* [Task details] In the entries below, count each line where "Veranschaulichung" appears. Give the total and nothing more.
□ □ □ □ □
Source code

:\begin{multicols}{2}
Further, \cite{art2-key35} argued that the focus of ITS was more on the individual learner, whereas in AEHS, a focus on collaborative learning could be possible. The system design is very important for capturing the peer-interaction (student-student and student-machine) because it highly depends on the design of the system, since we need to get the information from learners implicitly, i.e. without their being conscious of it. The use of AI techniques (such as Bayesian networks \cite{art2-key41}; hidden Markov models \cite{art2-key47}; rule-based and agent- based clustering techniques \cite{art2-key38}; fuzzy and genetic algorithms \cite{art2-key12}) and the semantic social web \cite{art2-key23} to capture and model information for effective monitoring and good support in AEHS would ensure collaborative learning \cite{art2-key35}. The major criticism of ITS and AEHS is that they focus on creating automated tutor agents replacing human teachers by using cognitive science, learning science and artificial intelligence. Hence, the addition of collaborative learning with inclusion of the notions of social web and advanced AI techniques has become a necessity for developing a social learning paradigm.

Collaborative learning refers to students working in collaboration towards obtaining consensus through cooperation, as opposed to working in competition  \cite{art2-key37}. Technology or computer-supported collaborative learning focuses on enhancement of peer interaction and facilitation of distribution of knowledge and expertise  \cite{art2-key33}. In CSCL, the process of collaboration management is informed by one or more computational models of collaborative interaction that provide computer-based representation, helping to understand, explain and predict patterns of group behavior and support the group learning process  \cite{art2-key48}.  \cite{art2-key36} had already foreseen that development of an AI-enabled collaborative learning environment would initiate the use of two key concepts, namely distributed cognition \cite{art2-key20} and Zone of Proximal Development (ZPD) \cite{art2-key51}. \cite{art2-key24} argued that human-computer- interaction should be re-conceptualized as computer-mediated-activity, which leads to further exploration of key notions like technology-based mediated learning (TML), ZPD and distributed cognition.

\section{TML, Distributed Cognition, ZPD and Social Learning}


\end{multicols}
□ □ □ □ □
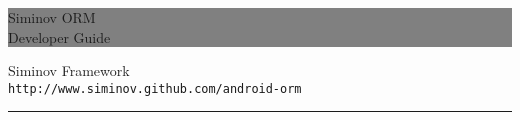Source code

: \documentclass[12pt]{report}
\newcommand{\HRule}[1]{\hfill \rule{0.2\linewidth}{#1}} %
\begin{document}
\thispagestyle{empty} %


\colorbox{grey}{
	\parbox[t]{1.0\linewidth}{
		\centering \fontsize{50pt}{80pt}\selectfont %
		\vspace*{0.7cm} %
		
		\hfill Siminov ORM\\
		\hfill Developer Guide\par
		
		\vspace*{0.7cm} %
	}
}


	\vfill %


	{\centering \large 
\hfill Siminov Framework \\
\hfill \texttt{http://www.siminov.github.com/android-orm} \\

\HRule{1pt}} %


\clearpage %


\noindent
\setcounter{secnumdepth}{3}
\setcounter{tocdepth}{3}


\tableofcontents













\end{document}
□ □ □ □ □
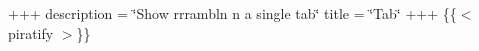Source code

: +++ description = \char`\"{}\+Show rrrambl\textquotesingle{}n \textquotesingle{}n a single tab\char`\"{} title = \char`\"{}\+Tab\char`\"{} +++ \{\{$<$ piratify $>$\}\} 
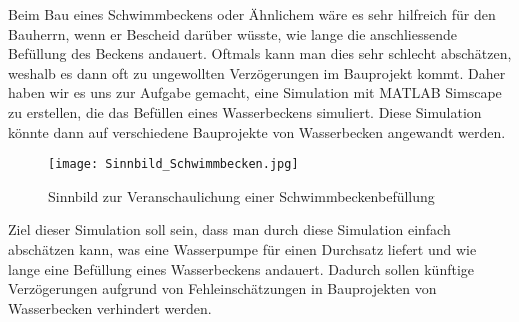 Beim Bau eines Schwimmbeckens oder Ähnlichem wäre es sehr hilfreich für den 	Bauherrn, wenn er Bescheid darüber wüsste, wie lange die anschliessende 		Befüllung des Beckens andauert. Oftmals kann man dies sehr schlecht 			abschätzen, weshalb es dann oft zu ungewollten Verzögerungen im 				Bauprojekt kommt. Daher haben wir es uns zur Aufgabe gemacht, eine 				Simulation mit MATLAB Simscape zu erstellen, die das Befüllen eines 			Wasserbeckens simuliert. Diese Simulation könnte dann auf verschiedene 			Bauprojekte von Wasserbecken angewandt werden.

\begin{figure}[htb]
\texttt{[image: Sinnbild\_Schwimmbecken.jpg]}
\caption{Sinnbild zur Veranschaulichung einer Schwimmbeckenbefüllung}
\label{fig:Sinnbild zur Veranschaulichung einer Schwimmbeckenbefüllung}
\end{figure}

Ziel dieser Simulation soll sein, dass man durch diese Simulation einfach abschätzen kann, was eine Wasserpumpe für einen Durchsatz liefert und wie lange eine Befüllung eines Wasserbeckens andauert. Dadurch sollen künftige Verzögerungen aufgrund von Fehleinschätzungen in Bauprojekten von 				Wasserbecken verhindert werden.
□ □ □ □ □
* [Your response] 2